During the same period, many dairy farms overseas have been switching to factory farming, getting bigger and more intensive. Almarai in Saudi Arabia has a facility housing a herd of 67,000. In the United States, Fair Oaks Farm has 37,000 cows milked 800 at a time, 23 hours a day.

Housing cows in a shed where they are milked voluntarily and food is brought to them conserves their energy for milk production — none is "wasted" on staying cool or warm, grazing or walking to the dairy. As a result of this and an optimised diet, some cows are milked five times a day and annual output can top 12,000 litres, compared with a grazed dairy cow average of 6000 litres.

Large herds and factory farming are a rarity in Australia. But in the past two years there has been a flurry of investment in factory farming in the $13 billion dairy sector from wealthy entrepreneurs and corporate investors, including mining magnate Gina Rinehart and retailer Gerry Harvey.

During the mining boom, the government pushed farmers to get big or get out, to go into debt to buy more land and machinery and use herbicides and pesticides instead of labourers.

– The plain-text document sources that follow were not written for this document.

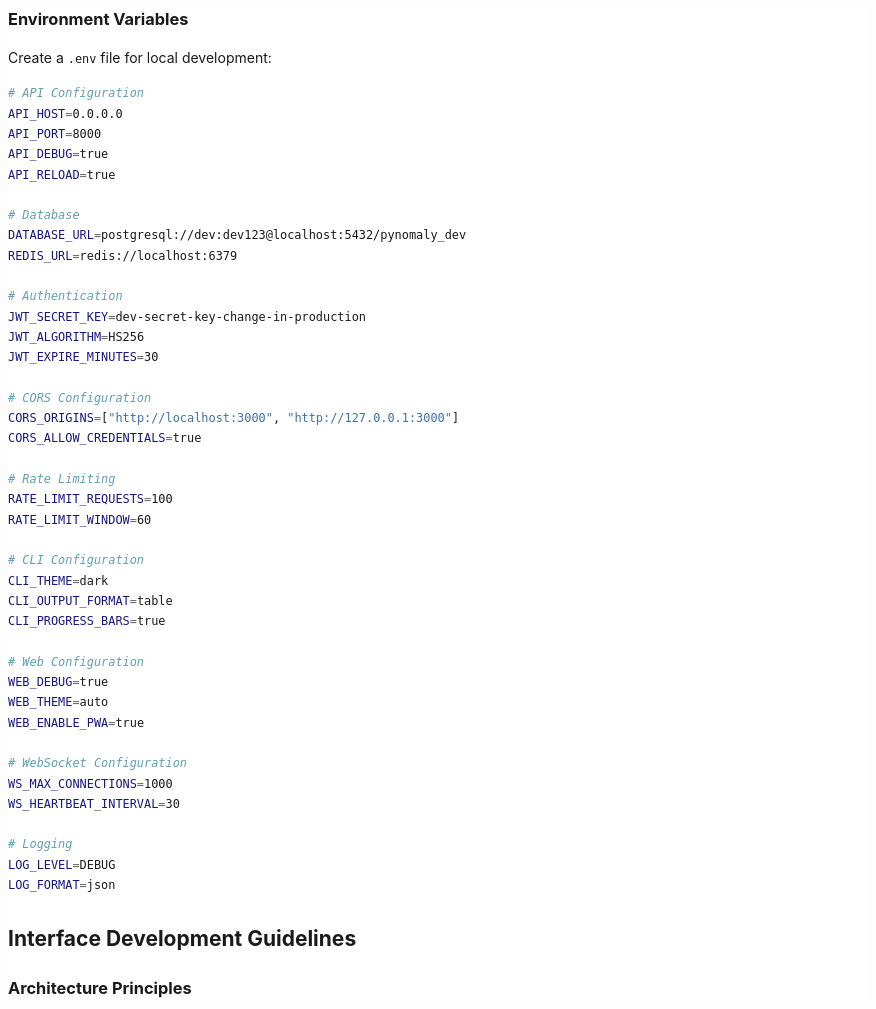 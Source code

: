 ### Environment Variables

Create a `.env` file for local development:

```bash
# API Configuration
API_HOST=0.0.0.0
API_PORT=8000
API_DEBUG=true
API_RELOAD=true

# Database
DATABASE_URL=postgresql://dev:dev123@localhost:5432/pynomaly_dev
REDIS_URL=redis://localhost:6379

# Authentication
JWT_SECRET_KEY=dev-secret-key-change-in-production
JWT_ALGORITHM=HS256
JWT_EXPIRE_MINUTES=30

# CORS Configuration
CORS_ORIGINS=["http://localhost:3000", "http://127.0.0.1:3000"]
CORS_ALLOW_CREDENTIALS=true

# Rate Limiting
RATE_LIMIT_REQUESTS=100
RATE_LIMIT_WINDOW=60

# CLI Configuration
CLI_THEME=dark
CLI_OUTPUT_FORMAT=table
CLI_PROGRESS_BARS=true

# Web Configuration
WEB_DEBUG=true
WEB_THEME=auto
WEB_ENABLE_PWA=true

# WebSocket Configuration
WS_MAX_CONNECTIONS=1000
WS_HEARTBEAT_INTERVAL=30

# Logging
LOG_LEVEL=DEBUG
LOG_FORMAT=json
```

## Interface Development Guidelines

### Architecture Principles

Now we have a perfect storm of farm debt of more than $17 billion (as of 2011), increasing climate disasters and corporations keen to bring in American Big Ag-GM crops and methods, like spraying glyphosate on grain prior to harvest, to speed up the harvest.

Alternatives

But there are alternatives.

A Land Army. A farm labour force paid award wages, transported and insured by the federal government.

This would reduce unemployment, supply farm labour to farmers desperate for it and bring a crucial injection of wages for those labourers to spend in rural communities, which then translates into more taxes and income for the government and keeps rural services like schools and hospitals open. It would also equip people with skills and experience.

Farmer-owned rural cooperatives. We need to encourage their establishment in areas such as purchasing inputs and marketing produce. These bodies have an impressive history in rural Australia.

A national milk pool to establish a floor price. All milk would be sold through the pool and processors would bid for milk with a fair minimum price. It would be based on a farmer-owned cooperative where each supplier only has one share and one vote.

Government investment in processing and infrastructure upgrades. This would be for national food security, instead of encouraging sell-offs of farms, ports and railways to multinational corporations who are major competitors to our industries. No signing of free trade agreements that put our quarantine protections and clean food production at risk.

Farmers markets and direct-farm ordering. This would allow producers to receive more than 80% of the price of produce compared to the 15%-25% that most supermarkets offer.